2.2.2 PIONN Framework

To accurately predict the hop count index function, it is necessary to obtain the optimal weight matrices of the NN-based routing prediction model. To address this problem, the PIO-based NN framework is proposed.

Definition 1

In the learning process of the PIONN, let \({\mathcal{W}}_{{{\text{uh}}}} \in {\mathbb{R}}^{16 \times 4}\), \({\mathcal{W}}_{{{\text{hh}}}} \in {\mathbb{R}}^{4 \times 16}\), and \({\mathcal{W}}_{{{\text{hy}}}} \in {\mathbb{R}}^{1 \times 4}\) be three different pigeon groups:

$$ \left\{ \begin{gathered} {\mathcal{W}}_{{{\text{uh}}}} \triangleq \left\{ {{\mathbf{W}}_{{{\text{uh}}}} (1),\;{\mathbf{W}}_{{{\text{uh}}}} (2),\; \ldots ,\;{\mathbf{W}}_{{{\text{uh}}}} (N_{{{\text{set}}}} )} \right\} \hfill \\ {\mathcal{W}}_{{{\text{hh}}}} \triangleq \left\{ {{\mathbf{W}}_{{{\text{hh}}}} (1),\;{\mathbf{W}}_{{{\text{hh}}}} (2), \ldots ,\;{\mathbf{W}}_{{{\text{hh}}}} (N_{{{\text{set}}}} )} \right\} \hfill \\ {\mathcal{W}}_{{{\text{hy}}}} \triangleq \left\{ {{\mathbf{W}}_{{{\text{hy}}}} (1),\;{\mathbf{W}}_{{{\text{hy}}}} (2),\; \ldots ,\;{\mathbf{W}}_{{{\text{hy}}}} (N_{{{\text{set}}}} )} \right\} \hfill \\ \end{gathered} \right., $$
(5)

where \(N_{{{\text{set}}}}\) is the number of sample pairs in the database.
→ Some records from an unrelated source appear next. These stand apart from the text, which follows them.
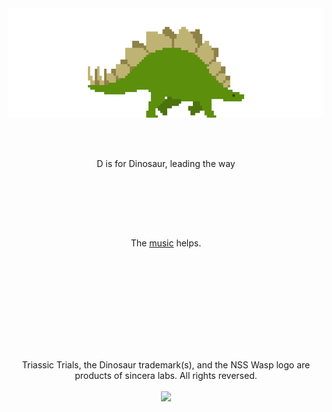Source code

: <br /><br />
<br /><br />

<p align="center">
<img id="stegosaur" src="img/stegosaur.gif">
</p>
<br /><br />
<p align="center">
D is for Dinosaur, leading the way<br class="fossilkey" fossil="classyfied" />
</p>
<br /><br />
<p align="center">
<script class="35053cad1b16e8df256d8396da1ee360" src="https://w.promofeatures.com/js/timer/35053cad1b16e8df256d8396da1ee360.js?v=1599865835" ></script>
</p><br /><br />
<p align="center">The <a href="http://somafm.com/player/#/now-playing/defcon">music</a> helps.</p>
<br /><br /><br /><br />

<br /><br />
<br />
<br />
<p align="center">Triassic Trials, the Dinosaur trademark(s), and the NSS Wasp logo are products of sincera labs. All rights reversed.<br /><br />
<img id="wasp" width="90" src="https://www.noshitsecurity.com/img/wasp.png"></p>
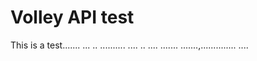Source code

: # Volley API test
This is a test.......
...
..
..........
....
..
....
.......
.......,..............
....
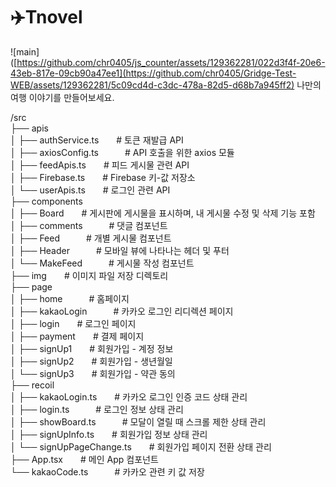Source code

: # ✈️Tnovel
![main]([https://github.com/chr0405/js_counter/assets/129362281/022d3f4f-20e6-43eb-817e-09cb90a47ee1](https://github.com/chr0405/Gridge-Test-WEB/assets/129362281/5c09cd4d-c3dc-478a-82d5-d68b7a945ff2)
나만의 여행 이야기를 만들어보세요.

/src<br/>
  ├── apis<br/>
  │   ├── authService.ts  # 토큰 재발급 API<br/>
  │   ├── axiosConfig.ts   # API 호출을 위한 axios 모듈<br/>
  │   ├── feedApis.ts  # 피드 게시물 관련 API<br/>
  │   ├── Firebase.ts  # Firebase 키-값 저장소<br/>
  │   └── userApis.ts  # 로그인 관련 API<br/>
  ├── components<br/>
  │   ├── Board  # 게시판에 게시물을 표시하며, 내 게시물 수정 및 삭제 기능 포함<br/>
  │   ├── comments   # 댓글 컴포넌트<br/>
  │   ├── Feed   # 개별 게시물 컴포넌트<br/>
  │   ├── Header   # 모바일 뷰에 나타나는 헤더 및 푸터<br/>
  │   └── MakeFeed   # 게시물 작성 컴포넌트<br/>
  ├── img  # 이미지 파일 저장 디렉토리<br/>
  ├── page<br/>
  │   ├── home   # 홈페이지<br/>
  │   ├── kakaoLogin   # 카카오 로그인 리디렉션 페이지<br/>
  │   ├── login  # 로그인 페이지<br/>
  │   ├── payment  # 결제 페이지<br/>
  │   ├── signUp1  # 회원가입 - 계정 정보<br/>
  │   ├── signUp2  # 회원가입 - 생년월일<br/>
  │   └── signUp3  # 회원가입 - 약관 동의<br/>
  ├── recoil<br/>
  │   ├── kakaoLogin.ts  # 카카오 로그인 인증 코드 상태 관리<br/>
  │   ├── login.ts   # 로그인 정보 상태 관리<br/>
  │   ├── showBoard.ts   # 모달이 열릴 때 스크롤 제한 상태 관리<br/>
  │   ├── signUpInfo.ts  # 회원가입 정보 상태 관리<br/>
  │   └── signUpPageChange.ts  # 회원가입 페이지 전환 상태 관리<br/>
  ├── App.tsx  # 메인 App 컴포넌트<br/>
  └── kakaoCode.ts   # 카카오 관련 키 값 저장<br/>
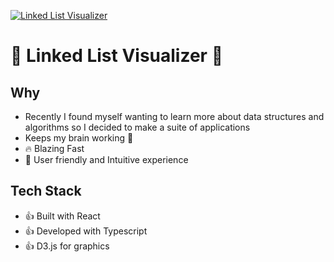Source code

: [![Linked List Visualizer](https://img.shields.io/endpoint?url=https://dashboard.cypress.io/badge/detailed/f6mnn2&style=flat&logo=cypress)](https://dashboard.cypress.io/projects/f6mnn2/runs)

# :raised_hands: Linked List Visualizer :raised_hands:

## Why

- Recently I found myself wanting to learn more about data structures and algorithms so I decided to make a suite of applications
- Keeps my brain working :brain:
- :fire: Blazing Fast
- :clap: User friendly and Intuitive experience

## Tech Stack

- :thumbsup: Built with React
- :thumbsup: Developed with Typescript
- :thumbsup: D3.js for graphics
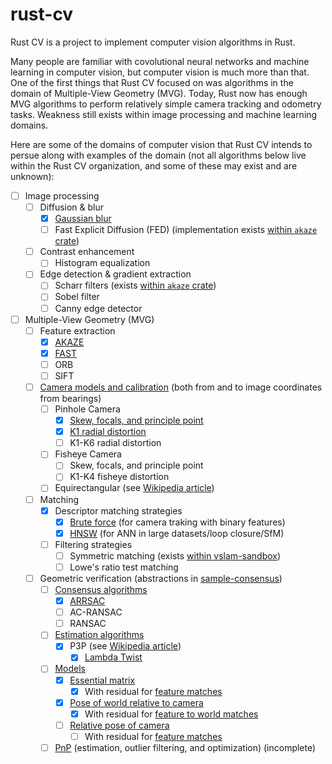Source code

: # rust-cv

Rust CV is a project to implement computer vision algorithms in Rust.

Many people are familiar with covolutional neural networks and machine learning in computer vision, but computer vision is much more than that. One of the first things that Rust CV focused on was algorithms in the domain of Multiple-View Geometry (MVG). Today, Rust now has enough MVG algorithms to perform relatively simple camera tracking and odometry tasks. Weakness still exists within image processing and machine learning domains.

Here are some of the domains of computer vision that Rust CV intends to persue along with examples of the domain (not all algorithms below live within the Rust CV organization, and some of these may exist and are unknown):

* [ ] Image processing
  * [ ] Diffusion & blur
    * [x] [Gaussian blur](https://docs.rs/imageproc/0.20.0/imageproc/filter/fn.gaussian_blur_f32.html)
    * [ ] Fast Explicit Diffusion (FED) (implementation exists [within `akaze` crate](https://github.com/rust-cv/akaze/blob/a25ff0448d95600f10c69acb7e4f7d95045c1293/src/fed_tau.rs))
  * [ ] Contrast enhancement
    * [ ] Histogram equalization
  * [ ] Edge detection & gradient extraction
    * [ ] Scharr filters (exists [within `akaze` crate](https://github.com/rust-cv/akaze/blob/a25ff0448d95600f10c69acb7e4f7d95045c1293/src/derivatives.rs))
    * [ ] Sobel filter
    * [ ] Canny edge detector
* [ ] Multiple-View Geometry (MVG)
  * [ ] Feature extraction
    * [x] [AKAZE](https://docs.rs/akaze/0.3.1/akaze/struct.Akaze.html)
    * [x] [FAST](https://docs.rs/imageproc/0.20.0/imageproc/corners/index.html)
    * [ ] ORB
    * [ ] SIFT
  * [ ] [Camera models and calibration](https://docs.rs/cv-core/0.10.0/cv_core/trait.CameraModel.html) (both from and to image coordinates from bearings)
    * [ ] Pinhole Camera
      * [x] [Skew, focals, and principle point](https://docs.rs/cv-pinhole/0.1.1/cv_pinhole/struct.CameraIntrinsics.html)
      * [x] [K1 radial distortion](https://docs.rs/cv-pinhole/0.1.1/cv_pinhole/struct.CameraIntrinsicsK1Distortion.html)
      * [ ] K1-K6 radial distortion
    * [ ] Fisheye Camera
      * [ ] Skew, focals, and principle point
      * [ ] K1-K4 fisheye distortion
    * [ ] Equirectangular (see [Wikipedia article](https://en.wikipedia.org/wiki/Equirectangular_projection))
  * [ ] Matching
    * [x] Descriptor matching strategies
      * [x] [Brute force](https://docs.rs/space/0.10.3/space/fn.linear_knn.html) (for camera traking with binary features)
      * [x] [HNSW](https://docs.rs/hnsw/0.6.1/hnsw/struct.HNSW.html) (for ANN in large datasets/loop closure/SfM)
    * [ ] Filtering strategies
      * [ ] Symmetric matching (exists [within vslam-sandbox](https://github.com/rust-cv/vslam-sandbox/blob/0a0bd760ceee2da38f0626a8a8678b9e98a657e1/src/main.rs#L59-L75))
      * [ ] Lowe's ratio test matching
  * [ ] Geometric verification (abstractions in [sample-consensus](https://docs.rs/sample-consensus/0.2.0/sample_consensus/))
    * [ ] [Consensus algorithms](https://docs.rs/sample-consensus/0.2.0/sample_consensus/trait.Consensus.html)
      * [x] [ARRSAC](https://docs.rs/arrsac/0.3.0/arrsac/struct.Arrsac.html)
      * [ ] AC-RANSAC
      * [ ] RANSAC
    * [ ] [Estimation algorithms](https://docs.rs/sample-consensus/0.2.0/sample_consensus/trait.Estimator.html)
      * [x] P3P (see [Wikipedia article](https://en.wikipedia.org/wiki/Perspective-n-Point#P3P))
        * [x] [Lambda Twist](https://docs.rs/lambda-twist/0.2.0/lambda_twist/struct.LambdaTwist.html)
    * [ ] [Models](https://docs.rs/sample-consensus/0.2.0/sample_consensus/trait.Model.html)
      * [x] [Essential matrix](https://docs.rs/cv-core/0.10.0/cv_core/struct.EssentialMatrix.html)
        * [x] With residual for [feature matches](https://docs.rs/cv-core/0.10.0/cv_core/struct.FeatureMatch.html)
      * [x] [Pose of world relative to camera](https://docs.rs/cv-core/0.10.0/cv_core/struct.WorldPose.html)
        * [x] With residual for [feature to world matches](https://docs.rs/cv-core/0.10.0/cv_core/struct.FeatureWorldMatch.html)
      * [ ] [Relative pose of camera](https://docs.rs/cv-core/0.10.0/cv_core/struct.RelativeCameraPose.html)
        * [ ] With residual for [feature matches](https://docs.rs/cv-core/0.10.0/cv_core/struct.FeatureMatch.html)
    * [ ] [PnP](https://github.com/rust-cv/pnp) (estimation, outlier filtering, and optimization) (incomplete)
This means that each pigeon group includes \(N_{{{\text{set}}}}\) individuals.

Definition 2

Pigeon groups \({\mathcal{W}}_{{{\text{uh}}}}\), \({\mathcal{W}}_{{{\text{hh}}}}\), and \({\mathcal{W}}_{{{\text{hy}}}}\) move in the spaces \({\mathcal{V}}_{{{\text{uh}}}} \in {\mathbb{R}}^{16 \times 4}\), \({\mathcal{V}}_{{{\text{hh}}}} \in {\mathbb{R}}^{4 \times 16}\), and \({\mathcal{V}}_{{{\text{hy}}}} \in {\mathbb{R}}^{1 \times 4}\), respectively. At the \(k^{{{\text{th}}}}\) iteration, the positions of the pigeon groups are:

$$ \left\{ \begin{gathered} {\mathcal{W}}_{{{\text{uh}}}} (k) \triangleq \left\{ {{\mathbf{W}}_{{{\text{uh}}}} (1,\;k),\;{\mathbf{W}}_{{{\text{uh}}}} (2,\;k),\; \ldots ,\;{\mathbf{W}}_{{{\text{uh}}}} (N_{{{\text{set}}}} ,\;k)} \right\} \hfill \\ {\mathcal{W}}_{{{\text{hh}}}} (k) \triangleq \left\{ {{\mathbf{W}}_{{{\text{hh}}}} (1,\;k),\;{\mathbf{W}}_{{{\text{hh}}}} (2,\;k),\; \ldots ,\;{\mathbf{W}}_{{{\text{hh}}}} (N_{{{\text{set}}}} ,\;k)} \right\} \hfill \\ {\mathcal{W}}_{{{\text{hy}}}} (k) \triangleq \left\{ {{\mathbf{W}}_{{{\text{hy}}}} (1,\;k),\;{\mathbf{W}}_{{{\text{hy}}}} (2,\;k),\; \ldots ,\;{\mathbf{W}}_{{{\text{hy}}}} (N_{{{\text{set}}}} ,\;k)} \right\} \hfill \\ \end{gathered} \right.. $$
(6)

Three pigeon groups perform a cooperative flight to decrease the error function of the output layer \(e_{{\text{y}}} (p,k) \in {\mathbb{R}}\):

$$ e_{{\text{y}}} (p,k) = \tilde{y}(k) - \hat{y}(p,k), $$
(7)

with the theoretical output of the output layer \(\tilde{y}(k) = \tilde{h}(k)\).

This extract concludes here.